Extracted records
--- --- ---
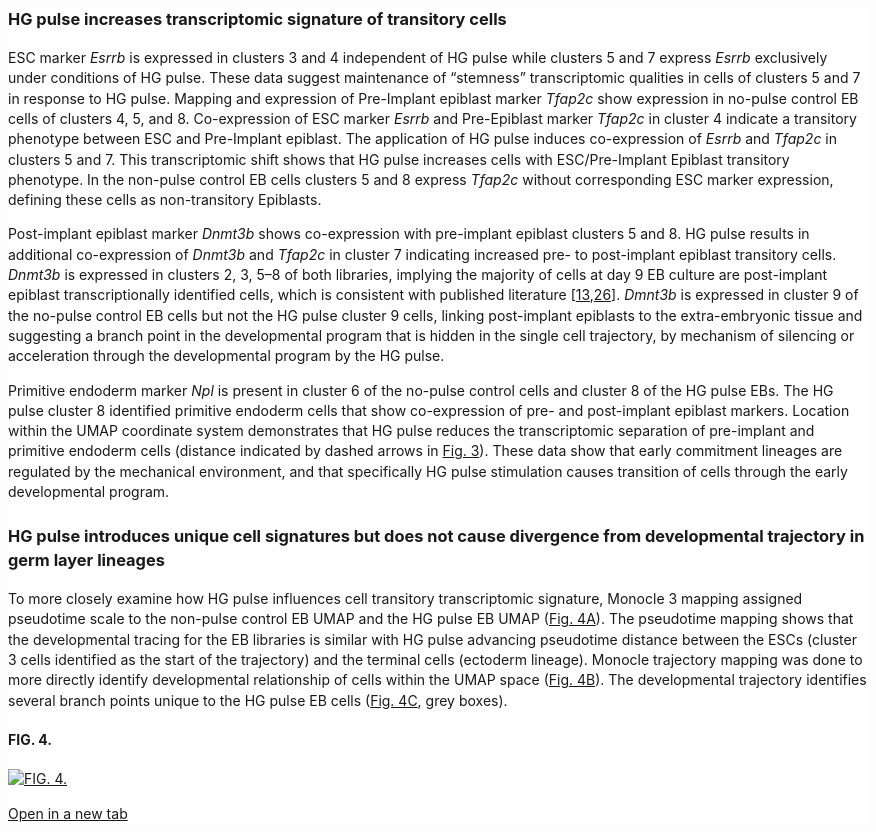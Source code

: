 ### HG pulse increases transcriptomic signature of transitory cells

ESC marker *Esrrb* is expressed in clusters 3 and 4 independent of HG pulse while clusters 5 and 7 express *Esrrb* exclusively under conditions of HG pulse. These data suggest maintenance of “stemness” transcriptomic qualities in cells of clusters 5 and 7 in response to HG pulse. Mapping and expression of Pre-Implant epiblast marker *Tfap2c* show expression in no-pulse control EB cells of clusters 4, 5, and 8. Co-expression of ESC marker *Esrrb* and Pre-Epiblast marker *Tfap2c* in cluster 4 indicate a transitory phenotype between ESC and Pre-Implant epiblast. The application of HG pulse induces co-expression of *Esrrb* and *Tfap2c* in clusters 5 and 7. This transcriptomic shift shows that HG pulse increases cells with ESC/Pre-Implant Epiblast transitory phenotype. In the non-pulse control EB cells clusters 5 and 8 express *Tfap2c* without corresponding ESC marker expression, defining these cells as non-transitory Epiblasts.

Post-implant epiblast marker *Dnmt3b* shows co-expression with pre-implant epiblast clusters 5 and 8. HG pulse results in additional co-expression of *Dnmt3b* and *Tfap2c* in cluster 7 indicating increased pre- to post-implant epiblast transitory cells. *Dnmt3b* is expressed in clusters 2, 3, 5–8 of both libraries, implying the majority of cells at day 9 EB culture are post-implant epiblast transcriptionally identified cells, which is consistent with published literature [[13](#B13),[26](#B26)]. *Dmnt3b* is expressed in cluster 9 of the no-pulse control EB cells but not the HG pulse cluster 9 cells, linking post-implant epiblasts to the extra-embryonic tissue and suggesting a branch point in the developmental program that is hidden in the single cell trajectory, by mechanism of silencing or acceleration through the developmental program by the HG pulse.

Primitive endoderm marker *Npl* is present in cluster 6 of the no-pulse control cells and cluster 8 of the HG pulse EBs. The HG pulse cluster 8 identified primitive endoderm cells that show co-expression of pre- and post-implant epiblast markers. Location within the UMAP coordinate system demonstrates that HG pulse reduces the transcriptomic separation of pre-implant and primitive endoderm cells (distance indicated by dashed arrows in [Fig. 3](#f3)). These data show that early commitment lineages are regulated by the mechanical environment, and that specifically HG pulse stimulation causes transition of cells through the early developmental program.

### HG pulse introduces unique cell signatures but does not cause divergence from developmental trajectory in germ layer lineages

To more closely examine how HG pulse influences cell transitory transcriptomic signature, Monocle 3 mapping assigned pseudotime scale to the non-pulse control EB UMAP and the HG pulse EB UMAP ([Fig. 4A](#f4)). The pseudotime mapping shows that the developmental tracing for the EB libraries is similar with HG pulse advancing pseudotime distance between the ESCs (cluster 3 cells identified as the start of the trajectory) and the terminal cells (ectoderm lineage). Monocle trajectory mapping was done to more directly identify developmental relationship of cells within the UMAP space ([Fig. 4B](#f4)). The developmental trajectory identifies several branch points unique to the HG pulse EB cells ([Fig. 4C](#f4), grey boxes).

#### FIG. 4.

[![FIG. 4.](https://cdn.ncbi.nlm.nih.gov/pmc/blobs/6de7/9293686/ccb8e8dafee4/scd.2022.0037_figure4.jpg)](https://www.ncbi.nlm.nih.gov/core/lw/2.0/html/tileshop_pmc/tileshop_pmc_inline.html?title=Click%20on%20image%20to%20zoom&p=PMC3&id=9293686_scd.2022.0037_figure4.jpg)

[Open in a new tab](figure/f4/)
--- --- ---
▶ _ACTIVITY_:
All lines from the start of the entries above through the line containing "Post-implant epiblast marker *Dnmt3b*" are to be given again exactly; the pictures are not.

▶ _YOUR RESPONSE_:
Source code

: ### HG pulse increases transcriptomic signature of transitory cells

ESC marker *Esrrb* is expressed in clusters 3 and 4 independent of HG pulse while clusters 5 and 7 express *Esrrb* exclusively under conditions of HG pulse. These data suggest maintenance of “stemness” transcriptomic qualities in cells of clusters 5 and 7 in response to HG pulse. Mapping and expression of Pre-Implant epiblast marker *Tfap2c* show expression in no-pulse control EB cells of clusters 4, 5, and 8. Co-expression of ESC marker *Esrrb* and Pre-Epiblast marker *Tfap2c* in cluster 4 indicate a transitory phenotype between ESC and Pre-Implant epiblast. The application of HG pulse induces co-expression of *Esrrb* and *Tfap2c* in clusters 5 and 7. This transcriptomic shift shows that HG pulse increases cells with ESC/Pre-Implant Epiblast transitory phenotype. In the non-pulse control EB cells clusters 5 and 8 express *Tfap2c* without corresponding ESC marker expression, defining these cells as non-transitory Epiblasts.

Post-implant epiblast marker *Dnmt3b* shows co-expression with pre-implant epiblast clusters 5 and 8. HG pulse results in additional co-expression of *Dnmt3b* and *Tfap2c* in cluster 7 indicating increased pre- to post-implant epiblast transitory cells. *Dnmt3b* is expressed in clusters 2, 3, 5–8 of both libraries, implying the majority of cells at day 9 EB culture are post-implant epiblast transcriptionally identified cells, which is consistent with published literature [[13](#B13),[26](#B26)]. *Dmnt3b* is expressed in cluster 9 of the no-pulse control EB cells but not the HG pulse cluster 9 cells, linking post-implant epiblasts to the extra-embryonic tissue and suggesting a branch point in the developmental program that is hidden in the single cell trajectory, by mechanism of silencing or acceleration through the developmental program by the HG pulse.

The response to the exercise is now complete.